At least 20 villages along the middle reaches of the Shaying River, the
largest branch of the heavily polluted Huaihe River, have been plagued by cancer
for more than 10 years.
According to investigations by Huo Daishan, director of the research center
of the Huaihe River environment, the number of cancer patients is increasing in
more than 20 villages in Shenqiu County of central China's Henan Province alone.
Huangmengying, a village of 2,400 people in the county, has seen 114 deaths
caused by cancer in the past 14 years. On September 1 alone, three villagers
died of the disease, following five cancer-related deaths since July 1. Another
10 villagers have been diagnosed with cancer.
Wang Linsheng, an official with Huangmengying, said that more and more people
there began to suffer from colonitis, rectum cancer or esophageal cancer since
the water in the Shaying River turned dark and odorous in the 1990s.
Kong Heqin, a rectum cancer patient for four years, said that she had been
feeling sick ever since she married and moved to Huangmengying 10 years ago.
"I never went to hospital before my marriage," she said. "But now, I've
borrowed nearly 70,000 yuan (US$8,434) to pay for my disease. I would have
committed suicide long ago if someone would have cared for my two children."
Villagers call the 200-meter-long street where Kong lives "cancer street."
Six residents there died of cancer in recent years, and two others currently
suffer from the disease.
Although Shenqiu is one of China's most impoverished counties, sales of
barreled purified water in the village flourished.
Li Hua, manager of a grocer, sells dozens of barrels each day. But he fails
to benefit much from the booming sales.
"It is very hard for the low-income farmers here to afford purified water
every day. They often buy water on credit and delay the payment for a long
time," he said.
Purified water means life or death to the 26-year-old Meng Qingkun, who got
spondylitis, an inflammation of the vertebrae, in 2002. Doctors told him to move
out the village because his disease was caused by the heavy metals in the
drinking water.
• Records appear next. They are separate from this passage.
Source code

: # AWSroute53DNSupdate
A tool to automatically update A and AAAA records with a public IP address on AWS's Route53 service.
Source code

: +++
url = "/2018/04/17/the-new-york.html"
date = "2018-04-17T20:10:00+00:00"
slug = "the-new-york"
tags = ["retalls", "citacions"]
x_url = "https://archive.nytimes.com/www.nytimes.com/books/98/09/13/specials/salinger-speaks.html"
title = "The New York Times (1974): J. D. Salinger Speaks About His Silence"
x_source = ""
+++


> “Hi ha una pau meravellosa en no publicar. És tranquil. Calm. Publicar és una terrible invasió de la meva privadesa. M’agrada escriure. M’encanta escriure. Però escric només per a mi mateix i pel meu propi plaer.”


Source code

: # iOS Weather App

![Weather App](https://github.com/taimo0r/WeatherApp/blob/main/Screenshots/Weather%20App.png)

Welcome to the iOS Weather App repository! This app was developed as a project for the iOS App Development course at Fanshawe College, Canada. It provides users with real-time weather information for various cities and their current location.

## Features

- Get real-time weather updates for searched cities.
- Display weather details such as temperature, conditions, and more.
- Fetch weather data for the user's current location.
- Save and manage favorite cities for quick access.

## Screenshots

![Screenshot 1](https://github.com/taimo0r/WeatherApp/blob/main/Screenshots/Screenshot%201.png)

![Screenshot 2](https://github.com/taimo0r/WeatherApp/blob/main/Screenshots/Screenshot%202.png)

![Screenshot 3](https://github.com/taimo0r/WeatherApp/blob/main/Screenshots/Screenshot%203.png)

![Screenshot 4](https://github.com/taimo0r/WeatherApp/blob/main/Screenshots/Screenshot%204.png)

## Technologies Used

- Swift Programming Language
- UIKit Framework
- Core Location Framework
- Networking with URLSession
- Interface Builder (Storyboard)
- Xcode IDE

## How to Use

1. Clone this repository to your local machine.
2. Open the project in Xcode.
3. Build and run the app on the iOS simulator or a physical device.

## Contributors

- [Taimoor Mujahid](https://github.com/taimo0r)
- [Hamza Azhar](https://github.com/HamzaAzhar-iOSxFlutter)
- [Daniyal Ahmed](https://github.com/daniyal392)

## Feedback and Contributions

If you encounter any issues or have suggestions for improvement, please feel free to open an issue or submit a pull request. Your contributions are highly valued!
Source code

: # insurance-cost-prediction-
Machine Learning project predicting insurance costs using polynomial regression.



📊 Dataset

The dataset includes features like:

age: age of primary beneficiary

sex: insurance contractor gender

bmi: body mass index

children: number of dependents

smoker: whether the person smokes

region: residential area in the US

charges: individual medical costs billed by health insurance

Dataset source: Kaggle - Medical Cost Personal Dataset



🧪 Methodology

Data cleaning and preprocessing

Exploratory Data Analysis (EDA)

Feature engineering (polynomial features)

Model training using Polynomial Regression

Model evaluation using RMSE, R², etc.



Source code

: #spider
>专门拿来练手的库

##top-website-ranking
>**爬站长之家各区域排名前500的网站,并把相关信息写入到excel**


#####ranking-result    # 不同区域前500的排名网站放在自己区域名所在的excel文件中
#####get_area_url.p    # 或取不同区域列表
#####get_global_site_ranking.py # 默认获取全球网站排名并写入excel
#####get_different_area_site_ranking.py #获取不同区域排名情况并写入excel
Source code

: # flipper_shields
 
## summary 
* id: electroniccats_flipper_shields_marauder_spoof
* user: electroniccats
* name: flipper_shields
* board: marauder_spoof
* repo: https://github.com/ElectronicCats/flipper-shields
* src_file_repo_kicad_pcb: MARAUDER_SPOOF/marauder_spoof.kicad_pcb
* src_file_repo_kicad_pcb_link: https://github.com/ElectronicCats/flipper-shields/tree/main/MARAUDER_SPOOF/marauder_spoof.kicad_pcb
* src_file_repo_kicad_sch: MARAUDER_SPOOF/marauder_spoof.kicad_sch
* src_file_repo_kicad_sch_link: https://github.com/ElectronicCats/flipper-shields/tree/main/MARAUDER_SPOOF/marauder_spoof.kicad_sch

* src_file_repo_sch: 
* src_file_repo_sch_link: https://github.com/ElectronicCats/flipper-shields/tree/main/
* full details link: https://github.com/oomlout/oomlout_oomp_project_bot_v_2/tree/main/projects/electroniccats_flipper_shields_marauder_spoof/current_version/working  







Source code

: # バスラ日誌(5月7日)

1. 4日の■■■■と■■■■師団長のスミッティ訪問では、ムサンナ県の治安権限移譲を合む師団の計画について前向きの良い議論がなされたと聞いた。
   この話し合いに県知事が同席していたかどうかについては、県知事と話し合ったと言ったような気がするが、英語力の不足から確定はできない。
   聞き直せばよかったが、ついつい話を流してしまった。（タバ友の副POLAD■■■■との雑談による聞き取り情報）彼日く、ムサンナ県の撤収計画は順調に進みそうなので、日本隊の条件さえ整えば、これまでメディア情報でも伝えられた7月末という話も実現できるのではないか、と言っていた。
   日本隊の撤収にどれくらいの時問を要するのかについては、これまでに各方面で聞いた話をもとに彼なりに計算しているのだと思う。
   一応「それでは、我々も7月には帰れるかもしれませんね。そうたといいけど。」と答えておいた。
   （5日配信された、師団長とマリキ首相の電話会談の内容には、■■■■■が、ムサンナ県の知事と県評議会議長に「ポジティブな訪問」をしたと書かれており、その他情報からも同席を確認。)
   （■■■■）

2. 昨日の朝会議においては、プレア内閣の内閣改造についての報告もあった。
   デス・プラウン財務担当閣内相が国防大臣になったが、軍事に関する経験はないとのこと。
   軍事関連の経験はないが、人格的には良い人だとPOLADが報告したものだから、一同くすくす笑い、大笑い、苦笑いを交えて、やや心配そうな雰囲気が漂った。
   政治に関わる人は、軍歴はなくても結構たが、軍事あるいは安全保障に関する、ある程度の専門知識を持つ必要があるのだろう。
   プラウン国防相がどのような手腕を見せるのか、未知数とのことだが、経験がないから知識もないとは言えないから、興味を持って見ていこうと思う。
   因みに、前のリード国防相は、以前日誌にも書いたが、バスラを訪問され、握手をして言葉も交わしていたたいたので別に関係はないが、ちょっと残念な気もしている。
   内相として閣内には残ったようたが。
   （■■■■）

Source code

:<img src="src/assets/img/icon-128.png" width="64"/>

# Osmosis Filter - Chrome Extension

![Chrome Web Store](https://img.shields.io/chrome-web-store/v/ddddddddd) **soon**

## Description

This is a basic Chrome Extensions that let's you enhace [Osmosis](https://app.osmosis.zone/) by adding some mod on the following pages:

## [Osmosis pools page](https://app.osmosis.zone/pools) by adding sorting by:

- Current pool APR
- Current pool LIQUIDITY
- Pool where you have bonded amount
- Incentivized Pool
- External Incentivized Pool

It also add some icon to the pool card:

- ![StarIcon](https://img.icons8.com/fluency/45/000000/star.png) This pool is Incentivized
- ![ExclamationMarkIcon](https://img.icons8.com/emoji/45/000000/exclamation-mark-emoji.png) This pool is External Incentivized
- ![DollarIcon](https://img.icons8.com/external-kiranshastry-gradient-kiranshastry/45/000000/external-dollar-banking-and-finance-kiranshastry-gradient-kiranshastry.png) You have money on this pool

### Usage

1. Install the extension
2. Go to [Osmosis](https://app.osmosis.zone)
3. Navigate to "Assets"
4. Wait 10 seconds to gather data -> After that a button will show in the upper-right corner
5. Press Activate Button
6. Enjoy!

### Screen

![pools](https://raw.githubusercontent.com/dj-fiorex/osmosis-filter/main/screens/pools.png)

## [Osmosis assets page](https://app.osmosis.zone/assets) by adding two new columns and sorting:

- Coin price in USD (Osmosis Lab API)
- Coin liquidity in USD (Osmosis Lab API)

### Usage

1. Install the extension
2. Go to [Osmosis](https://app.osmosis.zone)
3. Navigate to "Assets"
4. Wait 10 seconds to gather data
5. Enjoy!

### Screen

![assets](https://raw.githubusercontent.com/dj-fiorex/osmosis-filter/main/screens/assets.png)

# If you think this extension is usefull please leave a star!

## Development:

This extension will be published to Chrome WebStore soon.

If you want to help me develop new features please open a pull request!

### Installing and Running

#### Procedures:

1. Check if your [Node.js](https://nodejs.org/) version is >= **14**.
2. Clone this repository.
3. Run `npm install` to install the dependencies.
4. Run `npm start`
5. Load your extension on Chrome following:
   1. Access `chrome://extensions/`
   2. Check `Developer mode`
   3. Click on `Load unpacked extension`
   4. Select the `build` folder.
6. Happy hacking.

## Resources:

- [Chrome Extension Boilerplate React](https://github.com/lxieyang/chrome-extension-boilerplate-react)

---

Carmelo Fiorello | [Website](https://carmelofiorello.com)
But Meng chose to stay where he is for he has lost ability to
work and "spent all his money on purified water."
China has spent huge sums of money in the past 10 years in an effort to
relieve and prevent severe pollution in the Huaihe River, but little progress
has been made.
Liu Jiaqiang, director of the Environmental Protection Bureau with Shenqiu
County, said that groundwater in all the 21 towns in Shenqiu has been polluted
by the Shaying River, which receives vast amounts of sewage from the cities
along its upper reaches.
Thanks to Huo and his fellow staff's efforts, the regional government
undertook an investigation in July and has allocated funds to dig a deep well
for the village.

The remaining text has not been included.